▶ WHAT THE EXERCISE ASKS
If a line in the entries includes "нагружения", show that line.

__________

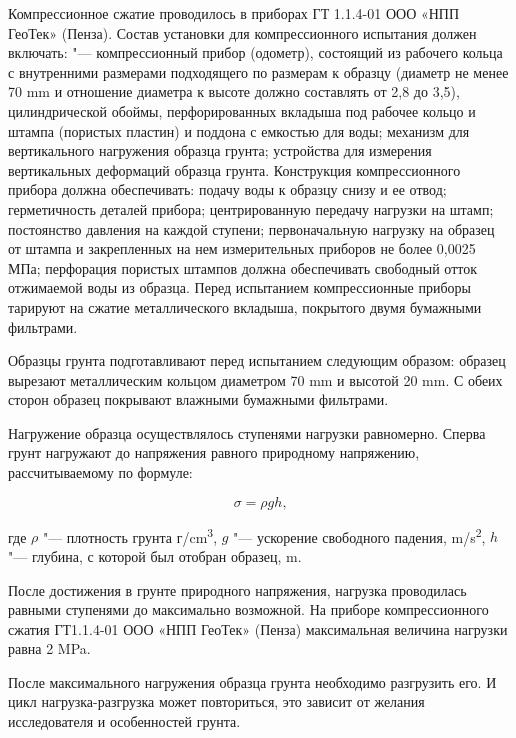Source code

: Компрессионное сжатие проводилось в приборах ГТ 1.1.4-01 ООО «НПП ГеоТек» (Пенза).
Состав установки для компрессионного испытания должен включать: 
"--- компрессионный прибор (одометр), состоящий из рабочего кольца с
внутренними размерами подходящего по размерам к образцу (диаметр не менее 70 \si{\milli\meter} 
и отношение диаметра к высоте должно составлять от 2,8 до 3,5), цилиндрической обоймы,
перфорированных вкладыша под рабочее кольцо и штампа (пористых пластин) и поддона с емкостью для воды; 
механизм для вертикального нагружения образца грунта; 
устройства для измерения вертикальных деформаций образца грунта.
Конструкция компрессионного прибора должна обеспечивать: подачу воды к образцу снизу и ее отвод; 
герметичность деталей прибора; центрированную передачу нагрузки на штамп; постоянство давления 
на каждой ступени; первоначальную нагрузку на образец от штампа и закрепленных на нем
измерительных приборов не более 0,0025 МПа; перфорация пористых штампов должна 
обеспечивать свободный отток отжимаемой воды из образца.
Перед испытанием компрессионные приборы тарируют на сжатие металлического 
вкладыша, покрытого двумя бумажными фильтрами.

Образцы грунта подготавливают перед испытанием следующим образом:
образец вырезают металлическим кольцом диаметром 70 \si{\milli\meter} 
и высотой 20 \si{\milli\meter}. С обеих сторон образец покрывают 
влажными бумажными фильтрами. 

Нагружение образца осуществлялось ступенями нагрузки равномерно. 
Сперва грунт нагружают до напряжения равного природному 
напряжению, рассчитываемому по формуле: 

\[
   \sigma = \rho g h \text{,}
\]

где $\rho$ "--- плотность грунта г/\si{\centi\meter^3},
$g$ "--- ускорение свободного падения, \si{\meter}/\si{\second^2},
$h$ "--- глубина, с которой был отобран образец, \si{\meter}.

После достижения в грунте природного напряжения, нагрузка 
проводилась равными ступенями до максимально возможной. На приборе 
компрессионного сжатия ГТ1.1.4-01 ООО «НПП ГеоТек» (Пенза) максимальная 
величина нагрузки равна 2 \si{\mega\pascal}.

После максимального нагружения образца грунта необходимо разгрузить его. 
И цикл нагрузка-разгрузка может повториться, это зависит от желания исследователя и особенностей грунта.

__________

▶ SOLUTION FOR THIS EXERCISE
механизм для вертикального нагружения образца грунта; 
После максимального нагружения образца грунта необходимо разгрузить его. 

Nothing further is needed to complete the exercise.